One of the fundamental elements in the storyline of Festival of Martina Franca is the renewal of musicians who have been forgotten for a long time. This edition of the Festival opened with Nicola Vaccai's Giulietta e Romeo, a 19th-century opera which has not only a historical and philological interest for scholars and experts, but, as we could appreciate, is also of great musical value, earning a very warm reception from the public.
Opera buffs may know Nicola Vaccai as one of the last composers of the Neapolitan School: he was a pupil of Paisiello and almost contemporary to Rossini, and was well known in his time, to the point that the last scene of his Giulietta e Romeo was taken to substitute the same scene in Bellini’s I capuleti ed i montecchi because the singers considered Vaccai's music greater than Bellini's. Vaccai’s opera was delivered in the courtyard of Palazzo Ducale in Martina Franca and was based upon the critical edition curated by musicologist Ilaria Narici in 1996 for the first and, until now, only staging of the opera in modern times.
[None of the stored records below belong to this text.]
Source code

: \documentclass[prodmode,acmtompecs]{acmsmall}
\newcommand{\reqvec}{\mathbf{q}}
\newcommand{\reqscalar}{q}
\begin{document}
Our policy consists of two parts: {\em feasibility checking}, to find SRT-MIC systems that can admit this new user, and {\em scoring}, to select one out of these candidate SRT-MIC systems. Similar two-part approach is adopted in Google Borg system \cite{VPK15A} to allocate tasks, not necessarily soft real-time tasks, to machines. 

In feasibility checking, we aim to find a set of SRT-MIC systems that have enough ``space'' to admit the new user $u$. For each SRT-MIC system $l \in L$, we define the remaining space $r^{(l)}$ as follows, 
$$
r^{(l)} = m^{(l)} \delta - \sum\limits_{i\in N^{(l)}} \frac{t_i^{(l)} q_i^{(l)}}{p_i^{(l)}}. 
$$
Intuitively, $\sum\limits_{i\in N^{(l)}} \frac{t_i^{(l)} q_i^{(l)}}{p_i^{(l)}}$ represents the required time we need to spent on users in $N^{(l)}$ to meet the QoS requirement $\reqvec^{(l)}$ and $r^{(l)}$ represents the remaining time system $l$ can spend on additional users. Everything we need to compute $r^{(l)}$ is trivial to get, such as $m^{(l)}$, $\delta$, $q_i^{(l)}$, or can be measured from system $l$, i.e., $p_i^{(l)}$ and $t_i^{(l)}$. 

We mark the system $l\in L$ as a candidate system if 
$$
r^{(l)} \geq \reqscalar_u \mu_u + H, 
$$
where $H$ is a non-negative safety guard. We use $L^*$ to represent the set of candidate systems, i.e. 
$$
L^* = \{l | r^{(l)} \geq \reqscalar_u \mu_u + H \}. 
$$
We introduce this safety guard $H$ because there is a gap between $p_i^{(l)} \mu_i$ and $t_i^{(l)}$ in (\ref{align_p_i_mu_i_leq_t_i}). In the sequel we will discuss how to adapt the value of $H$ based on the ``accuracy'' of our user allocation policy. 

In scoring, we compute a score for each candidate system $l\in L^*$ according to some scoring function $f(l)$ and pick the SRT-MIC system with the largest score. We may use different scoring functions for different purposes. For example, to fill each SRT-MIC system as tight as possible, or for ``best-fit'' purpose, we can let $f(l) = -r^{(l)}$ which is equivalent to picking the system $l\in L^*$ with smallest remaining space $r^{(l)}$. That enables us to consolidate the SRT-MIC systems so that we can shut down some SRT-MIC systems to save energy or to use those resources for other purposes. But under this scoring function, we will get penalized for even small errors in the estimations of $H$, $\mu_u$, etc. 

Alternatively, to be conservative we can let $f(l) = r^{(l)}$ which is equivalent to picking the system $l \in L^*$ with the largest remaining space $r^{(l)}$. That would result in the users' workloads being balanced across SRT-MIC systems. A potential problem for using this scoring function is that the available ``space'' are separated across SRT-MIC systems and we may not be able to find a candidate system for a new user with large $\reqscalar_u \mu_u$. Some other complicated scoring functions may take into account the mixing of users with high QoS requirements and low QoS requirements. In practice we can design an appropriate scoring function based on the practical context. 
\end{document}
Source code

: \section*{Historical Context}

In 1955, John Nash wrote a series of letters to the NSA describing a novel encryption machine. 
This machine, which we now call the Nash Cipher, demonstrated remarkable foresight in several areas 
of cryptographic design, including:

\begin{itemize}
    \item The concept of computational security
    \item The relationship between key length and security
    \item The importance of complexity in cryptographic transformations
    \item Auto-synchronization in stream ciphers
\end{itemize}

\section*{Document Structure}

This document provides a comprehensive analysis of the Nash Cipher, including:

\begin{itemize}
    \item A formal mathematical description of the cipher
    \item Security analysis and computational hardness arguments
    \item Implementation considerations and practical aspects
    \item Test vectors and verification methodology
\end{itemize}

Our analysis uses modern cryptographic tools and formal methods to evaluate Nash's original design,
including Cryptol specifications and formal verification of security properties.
Cecilia Lagorio's staging led to a beautiful, elegant and flawless performance. Ligorio’s reading got to the core of the story (the libretto was drawn by Felice Romani, at the time the star of librettists); the key, of course, is the love story between the two teenagers, but not a single moment of their love is happy as, from the curtain's rise, we could sense tragedy and death hovering over the stage. Many passages of the score have plenty of dark colours and slow tempi that give a perpetual sense of mourning.
Accordingly to the director’s concept, scenes, lights and costumes gave the production a gloomy touch. Costume designer Giuseppe Palella emphasised the mood by assigning the Capulets black clothes, while the Montecchi wore white. The fixed set created by Alessia Colosso was of great impact, with a transversal wall where in the first act there is the balcony to Giulietta’s bedroom, and in the second one is transformed into a cemetery.